Lompat ke konten Lompat ke sidebar Lompat ke footer

Memilih Presiden, bertanyalah pada Ulama

google
Oleh Teuku Zulkhairi
 
Sesungguhnya, sebagai umat Islam hari ini kita berharap agar pemimpin kita memenuhi kriteria kepemimpinan yang digambarkan Islam, misalnya  beriman dan beramal shaleh, memiliki niat yang lurus, tidak meminta jabatan, berpegang teguh pada hukum Allah Swt, memutuskan perkara secara adil, tegas, menasehati rakyat, lemah lembut dan sebagainya.

Selain itu, kita juga berharap idealnya pemimpin atau calon pemimpin kita memiliki sifat-sifat yang wajib pada hak Rasul, yaitu:  Pertama, Siddiq atau benar, baik perkataan maupun perbuatannya, tidak ingkar janji atau menepati janjinya. Kedua, amanah atau terpercaya, bukan pendusta atau pembohong.  
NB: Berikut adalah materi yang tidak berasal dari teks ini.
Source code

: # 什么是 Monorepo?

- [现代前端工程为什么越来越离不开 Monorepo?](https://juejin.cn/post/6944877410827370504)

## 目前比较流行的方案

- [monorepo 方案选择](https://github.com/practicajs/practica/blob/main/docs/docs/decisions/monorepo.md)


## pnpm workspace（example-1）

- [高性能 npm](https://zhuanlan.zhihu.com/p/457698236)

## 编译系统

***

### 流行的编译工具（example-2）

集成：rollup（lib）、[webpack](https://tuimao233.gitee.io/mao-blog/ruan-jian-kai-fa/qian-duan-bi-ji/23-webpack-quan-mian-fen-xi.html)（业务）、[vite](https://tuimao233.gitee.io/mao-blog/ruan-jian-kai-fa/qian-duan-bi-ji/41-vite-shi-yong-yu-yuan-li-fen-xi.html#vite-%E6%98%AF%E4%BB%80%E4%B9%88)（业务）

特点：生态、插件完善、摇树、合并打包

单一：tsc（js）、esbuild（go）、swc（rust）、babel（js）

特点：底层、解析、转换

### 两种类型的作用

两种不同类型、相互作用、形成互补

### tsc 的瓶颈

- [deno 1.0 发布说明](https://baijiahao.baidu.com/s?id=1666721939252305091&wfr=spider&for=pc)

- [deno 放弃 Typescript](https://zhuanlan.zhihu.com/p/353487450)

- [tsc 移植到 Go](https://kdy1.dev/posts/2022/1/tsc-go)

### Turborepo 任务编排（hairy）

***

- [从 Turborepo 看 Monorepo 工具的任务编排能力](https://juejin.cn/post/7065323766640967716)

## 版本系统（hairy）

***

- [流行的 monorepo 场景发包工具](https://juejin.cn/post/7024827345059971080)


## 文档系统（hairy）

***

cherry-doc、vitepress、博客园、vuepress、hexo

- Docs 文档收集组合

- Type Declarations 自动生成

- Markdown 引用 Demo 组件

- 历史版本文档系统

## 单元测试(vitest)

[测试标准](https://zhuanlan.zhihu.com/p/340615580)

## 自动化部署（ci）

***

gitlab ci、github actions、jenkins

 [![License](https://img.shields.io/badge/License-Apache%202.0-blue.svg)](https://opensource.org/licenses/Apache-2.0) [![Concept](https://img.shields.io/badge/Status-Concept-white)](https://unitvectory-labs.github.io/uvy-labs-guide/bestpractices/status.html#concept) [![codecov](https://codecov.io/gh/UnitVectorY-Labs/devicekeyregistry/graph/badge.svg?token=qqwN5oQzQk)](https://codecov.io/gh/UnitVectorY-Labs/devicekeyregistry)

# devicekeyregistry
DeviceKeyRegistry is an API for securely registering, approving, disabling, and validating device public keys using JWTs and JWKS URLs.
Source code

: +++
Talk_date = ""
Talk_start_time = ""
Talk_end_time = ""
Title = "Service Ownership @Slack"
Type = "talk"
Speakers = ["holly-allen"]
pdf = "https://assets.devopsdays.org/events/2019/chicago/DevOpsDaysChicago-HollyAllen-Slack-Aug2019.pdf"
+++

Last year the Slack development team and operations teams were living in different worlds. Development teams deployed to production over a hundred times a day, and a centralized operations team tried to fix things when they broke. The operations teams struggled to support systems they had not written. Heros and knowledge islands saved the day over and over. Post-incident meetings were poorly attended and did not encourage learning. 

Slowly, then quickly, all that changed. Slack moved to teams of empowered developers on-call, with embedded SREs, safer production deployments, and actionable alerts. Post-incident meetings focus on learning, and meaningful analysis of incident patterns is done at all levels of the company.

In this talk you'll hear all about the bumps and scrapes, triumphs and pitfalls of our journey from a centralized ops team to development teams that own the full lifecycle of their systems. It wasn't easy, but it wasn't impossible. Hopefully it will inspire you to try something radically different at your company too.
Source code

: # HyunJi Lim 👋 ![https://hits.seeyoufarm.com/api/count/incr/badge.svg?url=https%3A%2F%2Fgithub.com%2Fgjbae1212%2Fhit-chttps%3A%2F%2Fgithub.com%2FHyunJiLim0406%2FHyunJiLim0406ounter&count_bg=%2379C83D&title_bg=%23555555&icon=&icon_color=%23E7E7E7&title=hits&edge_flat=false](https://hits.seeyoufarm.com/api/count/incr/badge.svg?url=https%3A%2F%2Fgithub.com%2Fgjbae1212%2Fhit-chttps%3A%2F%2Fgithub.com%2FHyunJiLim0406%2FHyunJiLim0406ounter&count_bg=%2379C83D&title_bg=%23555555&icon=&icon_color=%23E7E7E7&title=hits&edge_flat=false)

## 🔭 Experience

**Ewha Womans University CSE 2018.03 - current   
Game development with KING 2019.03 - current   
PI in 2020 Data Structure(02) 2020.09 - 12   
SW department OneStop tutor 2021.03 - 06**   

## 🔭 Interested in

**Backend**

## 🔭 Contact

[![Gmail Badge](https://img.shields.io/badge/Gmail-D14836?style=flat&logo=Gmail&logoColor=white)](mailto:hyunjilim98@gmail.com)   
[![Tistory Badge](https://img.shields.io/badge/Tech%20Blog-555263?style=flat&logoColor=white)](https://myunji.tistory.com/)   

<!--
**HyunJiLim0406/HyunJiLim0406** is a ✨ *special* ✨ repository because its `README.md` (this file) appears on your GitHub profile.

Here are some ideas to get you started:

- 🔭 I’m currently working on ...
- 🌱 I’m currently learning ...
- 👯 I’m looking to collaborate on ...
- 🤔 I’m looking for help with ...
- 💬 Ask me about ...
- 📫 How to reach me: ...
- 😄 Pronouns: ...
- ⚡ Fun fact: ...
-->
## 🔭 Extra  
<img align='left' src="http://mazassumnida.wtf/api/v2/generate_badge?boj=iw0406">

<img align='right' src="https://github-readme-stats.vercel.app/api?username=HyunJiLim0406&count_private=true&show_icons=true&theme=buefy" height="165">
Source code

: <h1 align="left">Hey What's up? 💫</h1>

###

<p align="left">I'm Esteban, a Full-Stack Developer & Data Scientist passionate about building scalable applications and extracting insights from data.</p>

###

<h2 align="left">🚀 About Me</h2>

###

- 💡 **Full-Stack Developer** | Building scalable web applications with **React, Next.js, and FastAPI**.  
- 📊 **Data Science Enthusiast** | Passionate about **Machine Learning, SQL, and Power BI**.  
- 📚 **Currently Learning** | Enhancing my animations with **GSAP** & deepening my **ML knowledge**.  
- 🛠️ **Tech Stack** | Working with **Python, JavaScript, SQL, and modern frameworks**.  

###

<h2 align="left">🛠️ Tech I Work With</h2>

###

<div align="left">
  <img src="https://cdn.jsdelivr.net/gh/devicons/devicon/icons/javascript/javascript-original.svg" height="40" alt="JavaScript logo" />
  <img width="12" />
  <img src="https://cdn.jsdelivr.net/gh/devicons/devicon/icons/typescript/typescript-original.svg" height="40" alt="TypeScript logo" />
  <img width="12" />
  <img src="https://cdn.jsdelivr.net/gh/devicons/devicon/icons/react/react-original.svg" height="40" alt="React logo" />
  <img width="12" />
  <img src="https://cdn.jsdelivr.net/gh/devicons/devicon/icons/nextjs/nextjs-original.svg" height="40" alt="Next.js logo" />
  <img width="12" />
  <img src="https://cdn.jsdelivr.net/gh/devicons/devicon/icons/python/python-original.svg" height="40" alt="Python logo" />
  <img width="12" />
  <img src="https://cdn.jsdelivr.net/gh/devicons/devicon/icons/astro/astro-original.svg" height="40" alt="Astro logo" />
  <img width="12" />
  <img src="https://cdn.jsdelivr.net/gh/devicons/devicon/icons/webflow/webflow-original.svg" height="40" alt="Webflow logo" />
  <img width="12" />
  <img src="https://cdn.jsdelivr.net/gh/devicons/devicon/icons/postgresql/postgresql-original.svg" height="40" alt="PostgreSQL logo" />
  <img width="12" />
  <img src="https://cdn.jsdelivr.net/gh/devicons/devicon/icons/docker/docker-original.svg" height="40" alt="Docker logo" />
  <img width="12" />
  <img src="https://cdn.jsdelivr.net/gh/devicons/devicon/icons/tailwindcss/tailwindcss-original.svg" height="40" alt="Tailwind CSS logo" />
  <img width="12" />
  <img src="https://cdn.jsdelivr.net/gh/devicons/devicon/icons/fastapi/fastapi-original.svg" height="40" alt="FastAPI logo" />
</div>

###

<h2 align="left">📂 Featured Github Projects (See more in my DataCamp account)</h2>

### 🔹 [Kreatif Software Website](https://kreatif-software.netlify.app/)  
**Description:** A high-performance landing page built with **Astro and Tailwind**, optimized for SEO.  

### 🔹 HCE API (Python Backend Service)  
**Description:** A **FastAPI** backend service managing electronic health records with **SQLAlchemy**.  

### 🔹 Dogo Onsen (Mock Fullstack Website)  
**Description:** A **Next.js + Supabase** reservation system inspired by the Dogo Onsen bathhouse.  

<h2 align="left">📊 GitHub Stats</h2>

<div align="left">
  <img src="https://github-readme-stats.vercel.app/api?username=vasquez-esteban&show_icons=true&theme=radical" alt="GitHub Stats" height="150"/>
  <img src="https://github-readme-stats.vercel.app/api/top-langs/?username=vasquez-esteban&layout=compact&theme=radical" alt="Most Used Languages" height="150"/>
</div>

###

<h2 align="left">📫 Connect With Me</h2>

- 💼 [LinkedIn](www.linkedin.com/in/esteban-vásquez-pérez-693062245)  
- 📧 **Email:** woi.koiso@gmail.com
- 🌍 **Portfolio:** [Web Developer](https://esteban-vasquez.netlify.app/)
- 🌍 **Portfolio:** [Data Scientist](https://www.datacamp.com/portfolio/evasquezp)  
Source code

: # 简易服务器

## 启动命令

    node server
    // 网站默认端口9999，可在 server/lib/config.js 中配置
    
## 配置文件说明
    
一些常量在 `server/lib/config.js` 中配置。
Ketiga,  tabligh atau  menyampaikan, yakni senantisa menyampaikan setiap pesan-pesan kebenaran yang datang dari Allah dan RasulNya. Keempat, Fatanah atau cerdas, seorang pemimpin harus cerdas dalam membaca berbagai persoalan kebangsaan.  Kita semua berharap pemimpin secara ideal, namun harapan seperti itu tidak jarang berbenturan dengan fakta-fakta dan kondisi di lapangan.
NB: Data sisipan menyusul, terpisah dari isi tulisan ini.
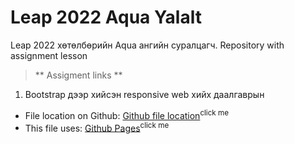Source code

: # Leap 2022 Aqua Yalalt
Leap 2022 хөтөлбөрийн Aqua ангийн суралцагч. Repository with assignment lesson
> ** Assigment links **
1. Bootstrap дээр хийсэн responsive web хийх даалгаврын 
* File location on Github: [Github file location](https://github.com/Yalalt/Leap-Aqua-Yalaltg/blob/main/bootstrap/responsive-web/index.html)<sup>click me</sup>
* This file uses: [Github Pages](https://yalalt.github.io/Leap-Aqua-Yalaltg/bootstrap/responsive-web/index.html)<sup>click me</sup> 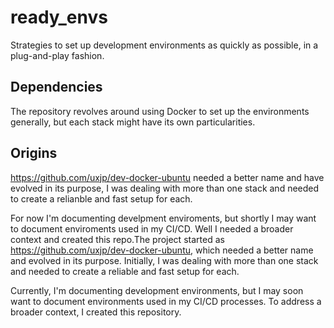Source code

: # ready_envs

Strategies to set up development environments as quickly as possible, in a plug-and-play fashion.

## Dependencies

The repository revolves around using Docker to set up the environments generally, but each stack might have its own particularities.

## Origins
https://github.com/uxjp/dev-docker-ubuntu needed a better name and have evolved in its purpose, I was dealing with more than one stack and needed to create a relianble and fast setup for each.  

For now I'm documenting develpment enviroments, but shortly I may want to document enviroments used in my CI/CD. Well I needed a broader context and created this repo.The project started as https://github.com/uxjp/dev-docker-ubuntu, which needed a better name and evolved in its purpose. Initially, I was dealing with more than one stack and needed to create a reliable and fast setup for each.

Currently, I'm documenting development environments, but I may soon want to document environments used in my CI/CD processes. To address a broader context, I created this repository.

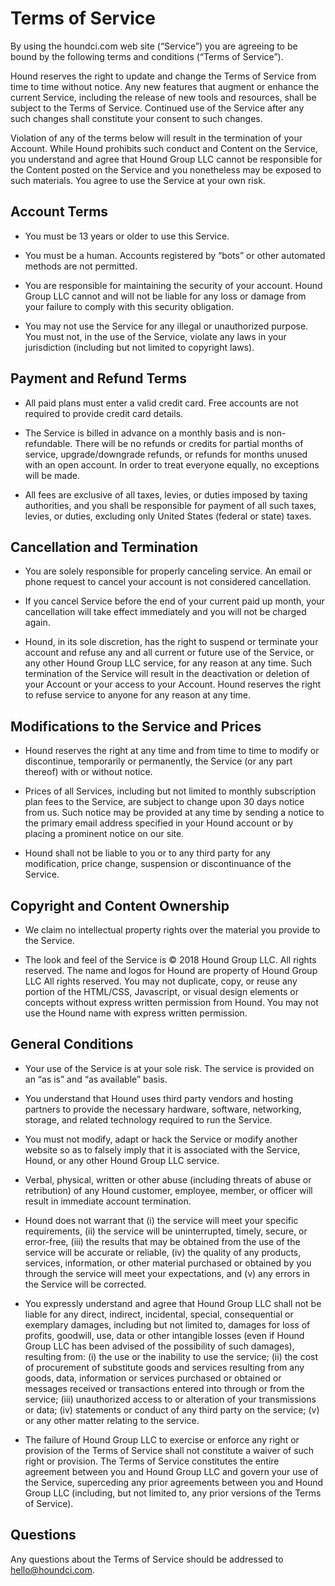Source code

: Terms of Service
================

By using the houndci.com web site (“Service”) you are agreeing to be bound by the following terms and conditions (“Terms of Service”).

Hound reserves the right to update and change the Terms of Service from time to time without notice. Any new features that augment or enhance the current Service, including the release of new tools and resources, shall be subject to the Terms of Service. Continued use of the Service after any such changes shall constitute your consent to such changes.

Violation of any of the terms below will result in the termination of your Account. While Hound prohibits such conduct and Content on the Service, you understand and agree that Hound Group LLC cannot be responsible for the Content posted on the Service and you nonetheless may be exposed to such materials. You agree to use the Service at your own risk.

Account Terms
-------------

* You must be 13 years or older to use this Service.

* You must be a human. Accounts registered by “bots” or other automated methods are not permitted.

* You are responsible for maintaining the security of your account. Hound Group LLC cannot and will not be liable for any loss or damage from your failure to comply with this security obligation.

* You may not use the Service for any illegal or unauthorized purpose. You must not, in the use of the Service, violate any laws in your jurisdiction (including but not limited to copyright laws).

Payment and Refund Terms
------------------------

* All paid plans must enter a valid credit card. Free accounts are not required to provide credit card details.

* The Service is billed in advance on a monthly basis and is non-refundable. There will be no refunds or credits for partial months of service, upgrade/downgrade refunds, or refunds for months unused with an open account. In order to treat everyone equally, no exceptions will be made.

* All fees are exclusive of all taxes, levies, or duties imposed by taxing authorities, and you shall be responsible for payment of all such taxes, levies, or duties, excluding only United States (federal or state) taxes.

Cancellation and Termination
----------------------------

* You are solely responsible for properly canceling service. An email or phone request to cancel your account is not considered cancellation.

* If you cancel Service before the end of your current paid up month, your cancellation will take effect immediately and you will not be charged again.

* Hound, in its sole discretion, has the right to suspend or terminate your account and refuse any and all current or future use of the Service, or any other Hound Group LLC service, for any reason at any time. Such termination of the Service will result in the deactivation or deletion of your Account or your access to your Account. Hound reserves the right to refuse service to anyone for any reason at any time.

Modifications to the Service and Prices
---------------------------------------

* Hound reserves the right at any time and from time to time to modify or discontinue, temporarily or permanently, the Service (or any part thereof) with or without notice.

* Prices of all Services, including but not limited to monthly subscription plan fees to the Service, are subject to change upon 30 days notice from us. Such notice may be provided at any time by sending a notice to the primary email address specified in your Hound account or by placing a prominent notice on our site.

* Hound shall not be liable to you or to any third party for any modification, price change, suspension or discontinuance of the Service.

Copyright and Content Ownership
-------------------------------

* We claim no intellectual property rights over the material you provide to the Service.

* The look and feel of the Service is © 2018 Hound Group LLC. All rights reserved. The name and logos for Hound are property of Hound Group LLC All rights reserved. You may not duplicate, copy, or reuse any portion of the HTML/CSS, Javascript, or visual design elements or concepts without express written permission from Hound. You may not use the Hound name with express written permission.

General Conditions
------------------

* Your use of the Service is at your sole risk. The service is provided on an “as is” and “as available” basis.

* You understand that Hound uses third party vendors and hosting partners to provide the necessary hardware, software, networking, storage, and related technology required to run the Service.

* You must not modify, adapt or hack the Service or modify another website so as to falsely imply that it is associated with the Service, Hound, or any other Hound Group LLC service.

* Verbal, physical, written or other abuse (including threats of abuse or retribution) of any Hound customer, employee, member, or officer will result in immediate account termination.

* Hound does not warrant that (i) the service will meet your specific requirements, (ii) the service will be uninterrupted, timely, secure, or error-free, (iii) the results that may be obtained from the use of the service will be accurate or reliable, (iv) the quality of any products, services, information, or other material purchased or obtained by you through the service will meet your expectations, and (v) any errors in the Service will be corrected.

* You expressly understand and agree that Hound Group LLC shall not be liable for any direct, indirect, incidental, special, consequential or exemplary damages, including but not limited to, damages for loss of profits, goodwill, use, data or other intangible losses (even if Hound Group LLC has been advised of the possibility of such damages), resulting from: (i) the use or the inability to use the service; (ii) the cost of procurement of substitute goods and services resulting from any goods, data, information or services purchased or obtained or messages received or transactions entered into through or from the service; (iii) unauthorized access to or alteration of your transmissions or data; (iv) statements or conduct of any third party on the service; (v) or any other matter relating to the service.

* The failure of Hound Group LLC to exercise or enforce any right or provision of the Terms of Service shall not constitute a waiver of such right or provision. The Terms of Service constitutes the entire agreement between you and Hound Group LLC and govern your use of the Service, superceding any prior agreements between you and Hound Group LLC (including, but not limited to, any prior versions of the Terms of Service).

Questions
---------

Any questions about the Terms of Service should be addressed to [hello@houndci.com](mailto:hello@houndci.com).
Kita sadar bahwa dewasa ini sungguh sulit bagi kita untuk menemukan kriteria pemimpin seperti yang kita bahas di atas. Sulit di sini bukan berarti tidak ada, hanya mereka masih belum begitu dikenal publik disebabkan kurangnya publikasi tentang mereka. 

Apalagi, seperti yang kita tahu, media massa dunia saat ini, tidak terkecuali di Indonesia, dikuasai oleh korporasi-korporasi global yang tidak jarang menunjukkan kebenciannya pada Islam dan kaum muslimin sehingga sangat sulit berharap mereka akan memunculkan sosok pemimpin sesuai dengan kriteria Islam.

Kendati demikian, kita bisa melihat calon pemimpin yang mana yang memiliki beberapa kriteria itu. Misalnya, di antara dua orang calon pemimpin, siapa di antara keduanya yang paling banyak berdusta atau ingkar janji? Sebab, sebagai umat Islam kita diajarkan bahwa salah satu ciri-ciri munafik itu adalah ingkar janji. Jadi, tidak pantas kita dipimpin oleh seorang seorang yang padanya terdapat ciri-ciri sebagai munafik.

Selain itu, sebuah kaidah fikh mengajarkan kita, “Apabila terdapat dua kemudharatan, maka ambillah kemudharatan yang paling ringan”.  Dalam konteks kepemimpin, khususnya dalam momentum Pilpres, kaidah ini mengajarkan kita bahwa meskipun kita belum memiliki calon pemimpin yang ideal sesuai dengan kriteria Islam, namun  kita tetap  bisa memilih pemimpin yang paling sedikit mudharatnya untuk bangsa dan agama kita. 

Lalu di antara calon pemimpin yang sudah ada saat ini, calon pemimpin mana yang paling sedikit mudharatnya? Gunakan mata hati kita dan seluruh nalar kritis kita untuk menilai para calon pemimpin kita. 

Setelah itu, bertanyalah kepada ulama karena merekalah yang paling paham persoalan agama. Mintalah petunjuk mereka, itupun jika memang kita masih menghormati ulama. Para ulama adalah ahluzikri dalam persoalan memilih pemimpin yang sesuai dengan kriteria Islam.  Insya Allah, ulama akan mengarahkan dan meyakinkan kita untuk menentukan pilihan terbaik dalam memilih calon Presiden dan Wakil Presiden kita.  Wallahu a’lam bishshawab.